When pure collaborative filtering wins

If you have plenty of interactions per user and the catalog is reasonably small/dense, neighborhood CF (ItemKNN) or matrix factorization (SVD, ALS) is hard to beat on accuracy. The MovieLens benchmark is a canonical example: ratings are dense, the catalog is bounded, and ItemKNN / UserKNN / SVD cluster within 1-2% of each other on precision and NDCG.

When you need content

Three signs:

  1. Cold-start items. A new item with zero ratings is invisible to CF; ContentBased can score it from features alone.
  2. Long-tail discovery. CF tends to collapse onto popular items. Content surfaces niches that share features with what a user already liked.
  3. Explainability. ContentBased.recommend_with_reasons returns a per-recommendation reason ("shared tags: fantasy, magic"), which CF can't.

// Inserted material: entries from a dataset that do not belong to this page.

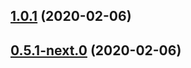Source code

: ## [1.0.1](https://github.com/skypilotcc/common-types/compare/v0.5.1-next.0...v1.0.1) (2020-02-06)



## [0.5.1-next.0](https://github.com/skypilotcc/common-types/compare/v0.5.1...v0.5.1-next.0) (2020-02-06)



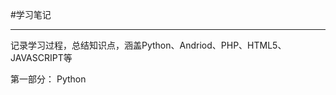 #学习笔记
***
  记录学习过程，总结知识点，涵盖Python、Andriod、PHP、HTML5、JAVASCRIPT等
  
  第一部分：
        Python
      
         
          
          
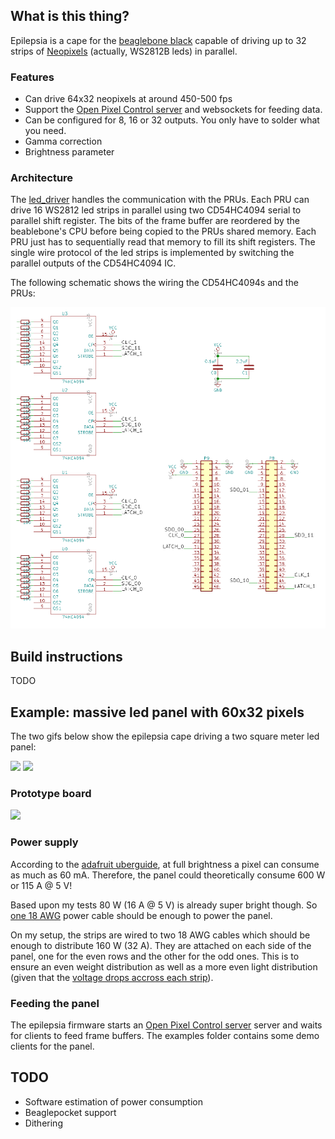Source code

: ## What is this thing?

Epilepsia is a cape for the [beaglebone black](https://beagleboard.org/black) capable of driving up to 32 strips of [Neopixels](https://learn.adafruit.com/adafruit-neopixel-uberguide) (actually, WS2812B leds) in parallel.

### Features

 * Can drive 64x32 neopixels at around 450-500 fps
 * Support the [Open Pixel Control server](http://openpixelcontrol.org/) and websockets for feeding data.
 * Can be configured for 8, 16 or 32 outputs. You only have to solder what you need.
 * Gamma correction
 * Brightness parameter

### Architecture

The [led_driver](https://github.com/fyhertz/epilepsia/blob/master/arm/leddriver.cpp) handles the communication with the PRUs. Each PRU can drive 16 WS2812 led strips in parallel using two CD54HC4094 serial to parallel shift register. The bits of the frame buffer are reordered by the beablebone's CPU before being copied to the PRUs shared memory. Each PRU just has to sequentially read that memory to fill its shift registers. The single wire protocol of the led strips is implemented by switching the parallel outputs of the CD54HC4094 IC.

The following schematic shows the wiring the CD54HC4094s and the PRUs:

![Schematic](https://raw.githubusercontent.com/fyhertz/epilepsia/master/schematics/schematic.png)

## Build instructions

TODO

## Example: massive led panel with 60x32 pixels

The two gifs below show the epilepsia cape driving a two square meter led panel:

![](http://guigui.us/epilepsia/gifs/demo2.gif)
![](http://guigui.us/epilepsia/gifs/demo1.gif)

### Prototype board

![](http://guigui.us/epilepsia/images/prototype.jpg)

### Power supply

According to the [adafruit uberguide](https://learn.adafruit.com/adafruit-neopixel-uberguide), at full brightness a pixel can consume as much as 60 mA. Therefore, the panel could theoretically consume 600 W or 115 A @ 5 V! 

Based upon my tests 80 W (16 A @ 5 V) is already super bright though. So [one 18 AWG](https://www.powerstream.com/Wire_Size.htm) power cable should be enough to power the panel. 

On my setup, the strips are wired to two 18 AWG cables which should be enough to distribute 160 W (32 A). They are attached on each side of the panel, one for the even rows and the other for the odd ones. This is to ensure an even weight distribution as well as a more even light distribution (given that the [voltage drops accross each strip](https://learn.adafruit.com/adafruit-neopixel-uberguide/powering-neopixels#distributing-power)).

### Feeding the panel

The epilepsia firmware starts an [Open Pixel Control server](http://openpixelcontrol.org/) server and waits for clients to feed frame buffers. The examples folder contains some demo clients for the panel.
 
## TODO

 * Software estimation of power consumption
 * Beaglepocket support
 * Dithering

recommender_systems.books.build_tag_recommender turns a goodbooks-style tag table into a ContentBased via TF-IDF in one call. Compose it with a CF recommender by hand through HybridRecommender(...) for a hybrid pipeline.

When you need a learned latent space

When the data is large enough that n_factors << min(n_users, n_items) is a useful compression, and you want a single dense user/item embedding you can use elsewhere (clustering, search, downstream models), reach for SVD, ALS, or TwoTowerCF. SVD is the simplest (truncated SVD on the rating matrix); ALS converges in fewer epochs at the cost of per-epoch work; TwoTowerCF extends naturally if you want to drop side information into either tower.

When you need implicit-feedback ranking

BPR and ALS both target the implicit setting (presence of an interaction, not its rating). They optimize different objectives — sigmoid-margin ranking loss (BPR) vs confidence-weighted regularized least squares (ALS) — and converge differently. ALS gets close to its final quality in 10-15 epochs; BPR needs more passes but is simpler to extend with custom samplers.

Composing

HybridRecommender fuses two or more fitted recommenders' top-N output via weighted reciprocal-rank fusion. The hybrid never needs to peek inside its components, so anything implementing the Recommender interface composes — including another hybrid.

Reasonable defaults to start

# Strong CF baseline.
ItemKNN(k=20)

# Explicit-feedback latent factor.
SVD(n_factors=50, random_state=0)

# Implicit feedback, fast to fit.
ALS(n_factors=32, epochs=15, random_state=0)

# Content-only or content-aware hybrid.
ContentBased(item_features=tfidf_or_embeddings)

These match what scripts/benchmark.py and scripts/benchmark_goodbooks.py ship with.